BACA JUGA: Rita Telepon, Poniati: Katanya Dia Akan Pulang..

Berbagai ritual mengiringi setiap tahapan sebelum masuk pelaksanaan ibadah shalat tarawih malam pertama Ramadan.

Kurang lebih 10 menit sebelum jarum jam menunjuk pukul 00:00. Seluruh perangkat Masjid Keraton yang berjumlah 22 orang duduk di "gode-gode" masjid. 

BACA JUGA: Tenun Ikat NTT Bersaing Dalam Peta Seni dan Budaya Dunia

Tampak salah seorang perangkat Masjid Keraton bergelar Moji bergegas, kemudian menyuarakan sebuah kalimat. "Tarango tarango tarango, walayikaana walayikayi malono siy bhana bhangu". 

Ternyata arti kalimat itu dalam bahasa Indonesia adalah  “dengar, dengar, dengar sebelah kanan sebelah kiri, depan dan belakang, malam ini adalah malam pertama sahur.” Sebuah pemberitahuan pada seluruh jamaah untuk malam pertama puasa.

Setelah itu, salah satu perangkat masjid karaton lainmya yang bergelar tunggu nabula (tokoh penentu hari dan kebijaksanaan waktu) melapor kepada imam masjid. 

"Joo imamu kawamo wakutu artinya, wahai iman sudah memasuki waktu shalat. Sontak sang imam menjawab "joo" kemudian melanjutkan kalimat itu pada perangkat masjid bergelar "Lakina Agama" (penentu kebijakan hasil musyawarah keagamaan)

Setelah Lakina Agama mengetahui bahwa sudah memasuki waktu shalat, salah satu tokoh masjid bergelar "Tunggu Naaba" (Plotokoler) pamit kepada imam masjid untuk mengumandangkan adzan.

"Joo Imammu sama Taposangakamo bangu" (permisi imam saya mau mengumandangkan adzan). Kemudian Tunggu Naaba menugaskan moji menyuarakan adzan untuk melaksanakan ibadah shalat isya.

Saat adzan dikumandangkan, 22 perangkat masjid keraton belum memasuki ruangan masjid. Mereka tetap berada di gode-gode sembari menunggu selesainya adzan. Nanti setelah adzan selesai, barulah mereka bergegas masuk ke dalam masjid secara berurutan sesuai ketentuan. Yaitu, dari perangkat masjid termuda sampai tertua (Lakina Agama). Setelah masuknya mereka kedalam masjid, proses ibadah mulai dilakukan seperti biasa. 
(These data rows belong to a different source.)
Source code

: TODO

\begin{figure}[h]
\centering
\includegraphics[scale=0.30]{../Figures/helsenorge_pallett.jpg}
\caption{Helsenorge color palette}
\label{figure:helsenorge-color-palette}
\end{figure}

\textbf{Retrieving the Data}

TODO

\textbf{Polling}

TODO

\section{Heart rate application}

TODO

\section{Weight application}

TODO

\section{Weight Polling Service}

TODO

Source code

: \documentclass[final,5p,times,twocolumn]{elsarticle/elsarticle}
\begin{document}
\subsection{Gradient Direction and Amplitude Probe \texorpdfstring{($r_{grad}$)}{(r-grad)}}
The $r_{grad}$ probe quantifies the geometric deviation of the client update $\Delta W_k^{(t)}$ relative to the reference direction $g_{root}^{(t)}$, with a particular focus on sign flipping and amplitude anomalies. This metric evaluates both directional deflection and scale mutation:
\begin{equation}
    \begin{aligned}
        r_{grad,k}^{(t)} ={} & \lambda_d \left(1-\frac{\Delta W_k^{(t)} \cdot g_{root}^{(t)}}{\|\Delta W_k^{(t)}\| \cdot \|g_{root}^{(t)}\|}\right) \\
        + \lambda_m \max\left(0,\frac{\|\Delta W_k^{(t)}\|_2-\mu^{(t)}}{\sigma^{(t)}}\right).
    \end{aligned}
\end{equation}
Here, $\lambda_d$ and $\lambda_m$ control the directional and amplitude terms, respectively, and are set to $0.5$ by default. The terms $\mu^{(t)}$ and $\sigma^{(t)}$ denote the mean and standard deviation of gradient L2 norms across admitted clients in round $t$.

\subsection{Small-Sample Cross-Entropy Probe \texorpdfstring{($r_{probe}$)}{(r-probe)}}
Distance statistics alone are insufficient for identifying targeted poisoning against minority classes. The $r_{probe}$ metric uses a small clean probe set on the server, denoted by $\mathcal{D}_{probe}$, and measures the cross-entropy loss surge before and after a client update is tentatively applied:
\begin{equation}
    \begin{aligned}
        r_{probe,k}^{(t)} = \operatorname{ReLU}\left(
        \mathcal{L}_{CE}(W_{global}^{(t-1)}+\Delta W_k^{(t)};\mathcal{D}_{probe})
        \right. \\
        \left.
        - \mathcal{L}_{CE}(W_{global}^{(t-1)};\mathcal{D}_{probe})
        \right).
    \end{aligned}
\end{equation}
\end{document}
"Apa yang kita lakukan harus sesuai dengan aturan dan adab yang telah ditentukan. Tidak ada yang boleh menyalahi atau keluar dari semua itu," kata salah satu perangkat Masjid Keraton Kota Baubau bergelar "Lakina Agama" La Ode Zulkifli.

Seluruh prosesi rangkaian ibadah shalat isya dilakukan yaitu sekitar pukul 00:15. Selanjutnya dilakukanlah seruan untuk shalat tarawih yang disebut "gora". Dilanjutkan dengan seruan Shalawat Nabi yang dilakukan oleh moji sebagai tanda akan dimulainya shalat tarawih.

Jumlah rakaat shalat tarawih yang dikerjakan pada malam perdana bulan suci Ramadhan tidak seperti biasanya. Jika, umumnya shalat tarawih dilakukan dengan jumlah delapan rakaat ditambah tiga rakaat shalat witir, pelaksanaan shalat tarawih malam pertama di Masjid Keraton sebanyak 20 rakaat ditambah tiga rakaat shalat witir.

Untuk aturannya tetap sama yaitu, dua rakaat satu salam untuk shalat tarawih dan tiga rakaat satu salam untuk shalat witir. 

"Pelaksanaan 20 rakaat shalat tarwi dan tiga rakaat shalat witir kita lakukan tiga kali di bulan ramadhan. Yaitu, pada malam pertama puasa, malam kunut (16) puasa dan Lailatul Qadar (27) puasa. Semua itu, sebagai ungkapan syukur kepada Allah SWT atas segala berkah yang diberikan. Karena yang namanya shalat sunah tidak dibatasi. Tergantung kesanggupan yang menjalaninya. Tetapi, khusus kita di Masjid Keraton, dilakukan sebanyak 20 rakaat. Itu semua telah berlangsung dari turun-temurun sejak ratusan tahun silam. Dimana kita yakini bahwa hal itu telah dilakukan sejak ajaran Islam masuk di Kota Baubau diera Kesultanan Buton," jelasnya.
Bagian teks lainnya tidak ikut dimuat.